Higher throughput and lower cost directly expand the scope of atlases and screens. For programs with the Arc Institute and CZI, lower costs on the UG 100 enable analysis of more samples, more cells and tissues, more cellular perturbations and more comprehensive reading of omics of the cells to capture rare states and cell–cell interactions.

For example, in studies like pooled perturbation and drug screening, a lower cost per read allows for larger perturbation libraries, more replicates and time-course designs that increase statistical power. This helps collaborators transition from pilot maps to production-grade, population-scale atlases more quickly.

Precision oncology is an excellent example of a field and clinical application that is incredibly sequencing data-hungry. Since the field emerged, there has been a constant migration to more comprehensive sequencing-intensive approaches and applications. Whether that be a more comprehensive analysis of tumor tissue for therapy selection, target selection and monitoring for minimal residual disease or deep sequencing for earlier detection.

The UG 100 platform is playing a role across many of these applications and has been adopted especially rapidly in the fast-growing field of liquid biopsy. A number of clinical testing companies disclosed that they are working with us in this area, and there are a host of others that are undisclosed.

Customers are interested in Ultima for applications like minimal residual disease and early detection because these applications require extreme performance characteristics of the sequencing technology, including identifying rare cancer signatures in blood. In these applications, the sequencer needs to be highly sensitive, be accurate down to a rare single read and be low-cost so that you can read a lot.

One good example of how our platform is differentiated in these applications is our technology called ppmSeq. ppmSeq is unique in that it enables a part-per-million level of detection of rare SNVs in blood through a whole-genome sequencing approach. 

For population-scale initiatives such as the UK Biobank proteomics program, our platform provides cost-effective omics data so that these initiatives can perform larger studies and generate richer databases with more comprehensive omics data that, in the end, generate more insights and impact.

The UK Biobank in particular will be one of the largest and first biobanks to pair large-scale sequencing data with proteomics and across longitudinal timepoints with clinical outcomes information.

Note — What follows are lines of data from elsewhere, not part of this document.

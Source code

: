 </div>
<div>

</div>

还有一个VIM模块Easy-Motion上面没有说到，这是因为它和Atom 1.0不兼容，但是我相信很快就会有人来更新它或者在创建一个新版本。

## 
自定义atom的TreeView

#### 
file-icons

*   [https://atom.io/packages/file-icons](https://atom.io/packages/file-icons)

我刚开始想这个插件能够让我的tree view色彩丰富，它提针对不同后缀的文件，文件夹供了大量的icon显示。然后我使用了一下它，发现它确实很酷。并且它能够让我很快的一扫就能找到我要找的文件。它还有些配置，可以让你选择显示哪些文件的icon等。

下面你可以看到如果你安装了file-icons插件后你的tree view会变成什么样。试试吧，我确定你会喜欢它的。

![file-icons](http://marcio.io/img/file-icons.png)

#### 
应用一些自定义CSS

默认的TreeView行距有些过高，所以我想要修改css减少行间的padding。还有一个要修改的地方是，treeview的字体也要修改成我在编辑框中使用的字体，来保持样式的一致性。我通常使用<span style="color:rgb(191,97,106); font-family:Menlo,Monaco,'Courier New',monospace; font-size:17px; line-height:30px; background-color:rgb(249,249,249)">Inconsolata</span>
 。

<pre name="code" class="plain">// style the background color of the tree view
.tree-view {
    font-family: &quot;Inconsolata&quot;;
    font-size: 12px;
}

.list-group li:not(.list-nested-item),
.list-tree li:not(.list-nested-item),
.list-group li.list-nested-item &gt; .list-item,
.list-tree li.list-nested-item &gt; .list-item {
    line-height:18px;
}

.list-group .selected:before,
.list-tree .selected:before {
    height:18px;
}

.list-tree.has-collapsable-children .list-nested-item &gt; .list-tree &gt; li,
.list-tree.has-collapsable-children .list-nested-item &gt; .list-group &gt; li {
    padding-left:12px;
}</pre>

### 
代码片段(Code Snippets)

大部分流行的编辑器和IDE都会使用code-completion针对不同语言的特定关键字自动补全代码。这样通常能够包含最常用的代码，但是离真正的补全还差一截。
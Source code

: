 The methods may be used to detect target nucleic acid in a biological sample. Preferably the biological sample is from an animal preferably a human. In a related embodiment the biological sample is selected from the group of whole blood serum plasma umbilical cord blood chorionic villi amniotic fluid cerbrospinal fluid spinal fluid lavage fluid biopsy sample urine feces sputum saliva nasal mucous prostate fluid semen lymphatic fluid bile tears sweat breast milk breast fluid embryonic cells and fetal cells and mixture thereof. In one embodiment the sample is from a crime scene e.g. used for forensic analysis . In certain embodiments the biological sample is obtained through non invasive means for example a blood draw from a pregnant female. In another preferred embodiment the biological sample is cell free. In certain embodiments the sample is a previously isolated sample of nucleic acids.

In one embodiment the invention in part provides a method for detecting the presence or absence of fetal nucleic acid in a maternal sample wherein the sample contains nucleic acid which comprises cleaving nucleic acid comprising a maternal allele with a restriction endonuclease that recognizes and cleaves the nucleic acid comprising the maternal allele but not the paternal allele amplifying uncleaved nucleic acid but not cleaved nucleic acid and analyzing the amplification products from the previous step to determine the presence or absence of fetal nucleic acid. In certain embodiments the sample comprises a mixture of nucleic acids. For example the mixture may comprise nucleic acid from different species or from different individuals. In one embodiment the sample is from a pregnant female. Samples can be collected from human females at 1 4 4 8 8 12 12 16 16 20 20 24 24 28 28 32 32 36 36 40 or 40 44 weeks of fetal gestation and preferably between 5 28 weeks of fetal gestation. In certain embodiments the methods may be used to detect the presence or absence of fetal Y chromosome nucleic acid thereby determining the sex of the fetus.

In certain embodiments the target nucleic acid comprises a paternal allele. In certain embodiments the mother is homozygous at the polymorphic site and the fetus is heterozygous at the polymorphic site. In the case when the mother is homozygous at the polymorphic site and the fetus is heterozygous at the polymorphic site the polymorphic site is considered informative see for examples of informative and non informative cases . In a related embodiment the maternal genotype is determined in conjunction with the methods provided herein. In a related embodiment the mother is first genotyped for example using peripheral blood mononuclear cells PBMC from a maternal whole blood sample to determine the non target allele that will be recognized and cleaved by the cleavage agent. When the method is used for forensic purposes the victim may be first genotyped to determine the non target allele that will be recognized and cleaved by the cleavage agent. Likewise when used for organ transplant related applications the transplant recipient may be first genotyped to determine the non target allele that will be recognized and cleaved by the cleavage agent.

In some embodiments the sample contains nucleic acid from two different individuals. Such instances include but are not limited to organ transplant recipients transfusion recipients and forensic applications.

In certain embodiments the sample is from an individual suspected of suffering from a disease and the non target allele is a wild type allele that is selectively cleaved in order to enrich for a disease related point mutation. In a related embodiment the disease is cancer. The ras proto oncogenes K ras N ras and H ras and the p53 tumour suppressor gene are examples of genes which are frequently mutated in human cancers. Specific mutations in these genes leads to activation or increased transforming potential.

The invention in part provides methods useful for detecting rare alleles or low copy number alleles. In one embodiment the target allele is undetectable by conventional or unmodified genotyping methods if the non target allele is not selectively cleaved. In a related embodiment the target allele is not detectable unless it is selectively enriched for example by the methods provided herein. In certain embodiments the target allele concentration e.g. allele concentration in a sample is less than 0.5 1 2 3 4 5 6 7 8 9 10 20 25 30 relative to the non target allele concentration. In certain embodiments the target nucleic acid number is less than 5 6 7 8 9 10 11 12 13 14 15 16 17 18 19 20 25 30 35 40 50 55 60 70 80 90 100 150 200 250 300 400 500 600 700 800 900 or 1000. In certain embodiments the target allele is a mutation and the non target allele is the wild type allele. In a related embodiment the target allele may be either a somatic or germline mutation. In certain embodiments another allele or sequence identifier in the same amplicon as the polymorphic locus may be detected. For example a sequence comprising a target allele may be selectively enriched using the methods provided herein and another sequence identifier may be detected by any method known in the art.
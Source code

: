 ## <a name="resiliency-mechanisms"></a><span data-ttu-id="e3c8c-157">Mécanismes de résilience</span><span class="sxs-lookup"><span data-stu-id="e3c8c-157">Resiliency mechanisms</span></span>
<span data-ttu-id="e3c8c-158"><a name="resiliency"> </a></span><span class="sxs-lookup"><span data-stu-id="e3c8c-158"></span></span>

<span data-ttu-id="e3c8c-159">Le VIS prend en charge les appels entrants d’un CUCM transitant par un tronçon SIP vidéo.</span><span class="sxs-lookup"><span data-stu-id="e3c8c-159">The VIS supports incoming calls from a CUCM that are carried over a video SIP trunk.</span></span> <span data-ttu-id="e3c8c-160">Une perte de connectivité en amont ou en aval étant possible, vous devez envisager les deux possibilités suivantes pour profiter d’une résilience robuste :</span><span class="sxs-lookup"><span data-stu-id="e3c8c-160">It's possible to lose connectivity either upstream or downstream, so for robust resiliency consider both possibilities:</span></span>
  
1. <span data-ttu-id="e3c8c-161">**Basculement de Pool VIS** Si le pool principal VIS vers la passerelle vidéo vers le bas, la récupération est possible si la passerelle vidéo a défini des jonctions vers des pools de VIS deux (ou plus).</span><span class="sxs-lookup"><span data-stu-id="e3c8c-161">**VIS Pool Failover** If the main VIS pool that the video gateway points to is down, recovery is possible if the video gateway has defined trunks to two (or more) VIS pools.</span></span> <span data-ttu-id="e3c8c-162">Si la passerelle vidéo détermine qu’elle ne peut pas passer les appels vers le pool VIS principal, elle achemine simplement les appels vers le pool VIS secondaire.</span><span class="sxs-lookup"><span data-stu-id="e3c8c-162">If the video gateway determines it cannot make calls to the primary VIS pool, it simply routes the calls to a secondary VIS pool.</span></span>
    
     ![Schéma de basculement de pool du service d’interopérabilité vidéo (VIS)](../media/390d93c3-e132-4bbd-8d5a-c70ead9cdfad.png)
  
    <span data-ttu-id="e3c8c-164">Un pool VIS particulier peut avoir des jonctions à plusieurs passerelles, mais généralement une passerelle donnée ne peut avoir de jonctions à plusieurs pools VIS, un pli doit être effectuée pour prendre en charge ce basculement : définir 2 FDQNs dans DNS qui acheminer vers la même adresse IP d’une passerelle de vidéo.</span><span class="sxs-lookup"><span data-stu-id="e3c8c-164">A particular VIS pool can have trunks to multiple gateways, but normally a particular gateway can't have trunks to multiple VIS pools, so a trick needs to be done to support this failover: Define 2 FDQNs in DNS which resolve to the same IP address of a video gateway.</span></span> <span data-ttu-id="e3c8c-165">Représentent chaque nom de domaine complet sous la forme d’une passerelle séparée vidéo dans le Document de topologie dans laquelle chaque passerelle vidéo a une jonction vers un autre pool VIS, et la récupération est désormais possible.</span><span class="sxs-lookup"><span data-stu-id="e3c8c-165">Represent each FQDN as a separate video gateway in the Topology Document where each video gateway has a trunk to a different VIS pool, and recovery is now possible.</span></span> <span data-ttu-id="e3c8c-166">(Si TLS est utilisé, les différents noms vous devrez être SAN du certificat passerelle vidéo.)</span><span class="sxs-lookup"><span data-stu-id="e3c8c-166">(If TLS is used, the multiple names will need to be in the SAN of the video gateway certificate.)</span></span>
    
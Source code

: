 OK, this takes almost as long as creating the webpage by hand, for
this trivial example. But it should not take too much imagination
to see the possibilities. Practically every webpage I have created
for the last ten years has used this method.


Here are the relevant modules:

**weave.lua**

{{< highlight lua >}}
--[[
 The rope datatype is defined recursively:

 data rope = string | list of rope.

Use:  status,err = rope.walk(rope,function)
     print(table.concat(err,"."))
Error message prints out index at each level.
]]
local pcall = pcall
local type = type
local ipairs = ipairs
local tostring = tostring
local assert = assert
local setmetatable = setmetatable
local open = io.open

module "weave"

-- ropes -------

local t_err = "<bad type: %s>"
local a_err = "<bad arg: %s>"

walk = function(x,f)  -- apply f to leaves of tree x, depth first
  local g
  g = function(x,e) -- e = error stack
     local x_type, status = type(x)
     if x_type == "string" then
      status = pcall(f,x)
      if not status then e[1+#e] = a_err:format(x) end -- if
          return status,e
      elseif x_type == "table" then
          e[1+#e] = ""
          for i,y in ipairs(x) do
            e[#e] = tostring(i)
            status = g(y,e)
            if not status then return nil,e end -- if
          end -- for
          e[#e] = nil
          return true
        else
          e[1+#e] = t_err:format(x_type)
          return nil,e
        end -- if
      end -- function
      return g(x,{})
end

In the case of Gene by Gene, our platform is enabling Gene by Gene’s customer, MyHeritage, to transition its direct-to-consumer franchise, which addresses more than 1,000,000 samples per year, from arrays to whole genomes. This enables a better product for MyHeritage customers, powered by richer datasets and insights and at a cost that does not impact the end price to the consumer. This was an important moment for the genomics industry because it marked a turning point when, for a large application, whole-genome information can be generated more cheaply than targeted panels and enable a better end product.

Sequencing scale and AI progress directly reinforce each other. Sequencing scale drives bigger and richer datasets that can train better models that accelerate AI’s impact on new clinical sequencing applications and clinical assay design. Take many of the leading clinical oncology companies leveraging next-generation sequencing (NGS), for example. Many of them have and are building large biobanks and databases built on NGS data. As these datasets grow, the application of AI becomes more powerful, for example, to inform the design of clinical assays that more directly predict treatment response or better detect cancer earlier in the blood. These large datasets are also impacting the bioinformatics layers of these sequencing applications. Larger datasets better inform AI models that can be used to build better analysis pipelines and clinical reporting techniques.